THE TRIAL COURT’S FINDINGS

Succinctly put, the trial court’s findings of fact were as follows:

• Gibson executed a contract for deed providing for the transfer of the apartment complex to the Browns and the Joneses.

•Gibson admitted that he considered Brown to be an owner of the property who had authority to contract with Bostick.

•On or about May 18, 1993, Brown represented himself to Bostick as the owner and entered into an agreement whereby Bostick would install a new roof for a price of $5,500.00.

•On or about July 23, 1993, Bostick installed a new roof in accordance with his agreement.

•The reasonable fair market value of the roofing job at the time of installation was $5,500.00, which remains unpaid.

•Gibson was notified in writing that the roofing work had been performed and Bostick claimed $5,500.00 was due.

•On or about December 1995, the complex was deeded back to Gibson.

•The reasonable value of the necessary services provided by Bostick’s attorney was $1,000.00.


The trial court’s conclusions of law were as follows:

•Gibson was unjustly enriched in the amount of $5,500.00.

•Gibson is indebted to Bostick in the amount of $5,500.00 plus attorney’s fees of $1,000.00.

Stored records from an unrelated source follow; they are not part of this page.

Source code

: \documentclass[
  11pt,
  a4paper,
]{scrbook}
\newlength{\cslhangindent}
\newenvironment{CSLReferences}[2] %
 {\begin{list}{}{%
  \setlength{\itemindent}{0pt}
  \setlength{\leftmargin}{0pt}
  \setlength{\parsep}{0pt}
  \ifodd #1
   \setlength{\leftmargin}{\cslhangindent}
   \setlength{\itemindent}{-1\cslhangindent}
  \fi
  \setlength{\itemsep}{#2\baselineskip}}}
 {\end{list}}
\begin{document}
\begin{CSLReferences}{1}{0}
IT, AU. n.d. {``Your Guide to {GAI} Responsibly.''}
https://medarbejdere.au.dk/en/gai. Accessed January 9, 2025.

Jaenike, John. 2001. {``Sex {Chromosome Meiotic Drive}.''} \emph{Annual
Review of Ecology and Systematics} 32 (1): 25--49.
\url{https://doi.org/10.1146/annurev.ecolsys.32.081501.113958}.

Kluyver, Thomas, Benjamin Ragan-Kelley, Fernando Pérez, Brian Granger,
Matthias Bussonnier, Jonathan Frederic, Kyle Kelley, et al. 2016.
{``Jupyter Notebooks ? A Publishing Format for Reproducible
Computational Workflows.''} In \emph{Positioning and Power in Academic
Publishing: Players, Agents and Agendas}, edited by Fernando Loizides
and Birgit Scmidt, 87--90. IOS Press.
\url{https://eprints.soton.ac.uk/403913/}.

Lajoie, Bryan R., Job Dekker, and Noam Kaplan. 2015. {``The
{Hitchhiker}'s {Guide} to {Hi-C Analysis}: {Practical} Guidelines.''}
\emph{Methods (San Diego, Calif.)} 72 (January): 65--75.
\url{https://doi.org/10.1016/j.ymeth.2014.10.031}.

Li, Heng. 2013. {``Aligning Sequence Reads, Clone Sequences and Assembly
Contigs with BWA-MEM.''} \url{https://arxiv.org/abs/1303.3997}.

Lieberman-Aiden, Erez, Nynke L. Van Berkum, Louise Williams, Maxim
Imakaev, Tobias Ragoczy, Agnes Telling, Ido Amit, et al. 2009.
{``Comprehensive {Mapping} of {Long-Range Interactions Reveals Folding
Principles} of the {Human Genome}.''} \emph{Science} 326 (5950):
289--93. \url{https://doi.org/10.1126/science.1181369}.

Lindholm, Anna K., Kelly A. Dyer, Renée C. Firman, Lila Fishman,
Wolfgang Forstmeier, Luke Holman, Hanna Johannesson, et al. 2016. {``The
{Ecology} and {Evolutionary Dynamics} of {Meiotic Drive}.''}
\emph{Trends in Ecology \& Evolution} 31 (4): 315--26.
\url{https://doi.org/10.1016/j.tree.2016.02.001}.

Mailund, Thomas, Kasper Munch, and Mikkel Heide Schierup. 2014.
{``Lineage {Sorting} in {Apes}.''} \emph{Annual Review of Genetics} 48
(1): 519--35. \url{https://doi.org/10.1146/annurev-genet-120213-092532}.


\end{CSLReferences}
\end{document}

•The judgment bears interest at the rate of 10% per annum from September 1, 1993, until paid.


LIABILITY ISSUES

            In his first supplemental point of error, Gibson challenges the legal and factual sufficiency of the evidence to support the trial court’s finding that Brown had authority to enter into the contract since the court failed to find that (1) there was a contract between Gibson and Bostick; (2) that Bostick undertook its repair of the roof for Gibson, the party to be charged; and (3) that Brown was Gibson’s agent or had authority to directly contract on Gibson’s behalf. Simply stated, Gibson complains that he cannot be liable for a debt for which he did not contract and of which he knew nothing at all.